The divergence in opinion over clarity more fundamentally stems from a difference in worldviews. The classical poet operates under the presumption of truth. Poetry is merely a vehicle for expressing that truth, and a poem that is not clear in that expression is a failure. The modernist poet, by stark contrast, denies either the discoverability or the existence itself of any absolute truth. Truth then becomes subjective, identical to the perceptions of the observer. With the observer as the ultimate arbiter of truth, effect becomes paramount, and the success of a poem is determined by the power of the effect it has over the reader, regardless of the conclusions to which the reader arrives. Thus, in a modernist poem, the timbre, the nuance, the imagery of language is paramount, for they themselves contain, rather than convey, truth to the reader.
Two poems that beautifully illustrate this divergence are Shelley’s “Mont Blanc” and Hart Crane’s “Voyages.” Similar in structure and vividness and grandeur of their imagery, they serve as perfect contrasts to analyze the use of poetic language by a classicist and by a modernist in contrast with each other. These, along with both classicist and modernist polemical writings, illustrate this fundamental difference over the nature of truth and its measurable stylistic effects.
First, Shelley. Before examining his verse, it is worthwhile to consider what he himself considered the end of poetry to be. After all, what better benchmark to measure the success of his poem than the one he himself set out?

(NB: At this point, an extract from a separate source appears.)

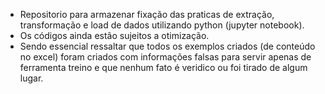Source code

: * Repositorio para armazenar fixação das praticas de extração, transformação e load de dados utilizando python (jupyter notebook).
* Os códigos ainda estão sujeitos a otimização.
* Sendo essencial ressaltar que todos os exemplos criados (de conteúdo no excel) foram criados com informações falsas para servir apenas de ferramenta treino e que nenhum fato é veridico ou foi tirado de algum lugar.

In his 1821 essay “A Defence of Poetry,” Shelley divides the human mental processes into reason, or “the enumeration of quantities already known,” and imagination, or “the perception of the value of those quantities.” Poetry is “the expression of the imagination.” Thus, the language of poets “is vitally metaphorical; that is, it marks the before unapprehended relations of things and perpetuates their apprehension, until the words, which represent them, become, through time, signs for portions or classes of thoughts instead of pictures of integral thoughts . . .”
For Shelley, “[a] poem is the very image of life expressed in its eternal truth.” Whereas a story is merely “a catalogue of detached facts” related only through time, place, and causality, a poem “is the creation of actions according to the unchangeable forms of human nature, as existing in the mind of the creator, which is itself the image of all other minds.” Poetry thus captures the ideals themselves, rather than the forms observed.
But poetry also acts in another “diviner” way: “[i]t awakens and enlarges the mind itself by rendering it the receptacle of a thousand unapprehended combinations of thought;” it “lifts the veil from the hidden beauty of the world, and makes familiar objects be as if they were not familiar.” In this way poetry precedes and is superior to moral law, for it “enlarges the circumference of the imagination by replenishing it with thoughts of ever new delight, which have the power of attracting and assimilating to their own nature all other thoughts, and which form new intervals and interstices whose void for ever craves fresh food.”
Towards the end of his essay, Shelley lays down the role and function of poetry in human society. “The functions of poetry are two-fold,” he says; “by one it creates new materials of knowledge, and power, and pleasure; by the other it engenders in the mind a desire to reproduce and arrange them according to a certain rhythm and order, which may be called the beautiful and the good.” Poetry, then, is the “center and circumference of knowledge” and “comprehends all science,” and is most needed when “the accumulation of the materials of external life”—knowledge and perception—“exceed the quantity of the power of assimilating them to the internal laws of human nature.”
Ambitious stuff—not surprising for a piece that famously ends by calling poets “the unacknowledged legislators of the world.” But Shelley was not one for small thoughts. To him, poetry was no less than the revelation of truth more comprehensively than either science or ethics could achieve.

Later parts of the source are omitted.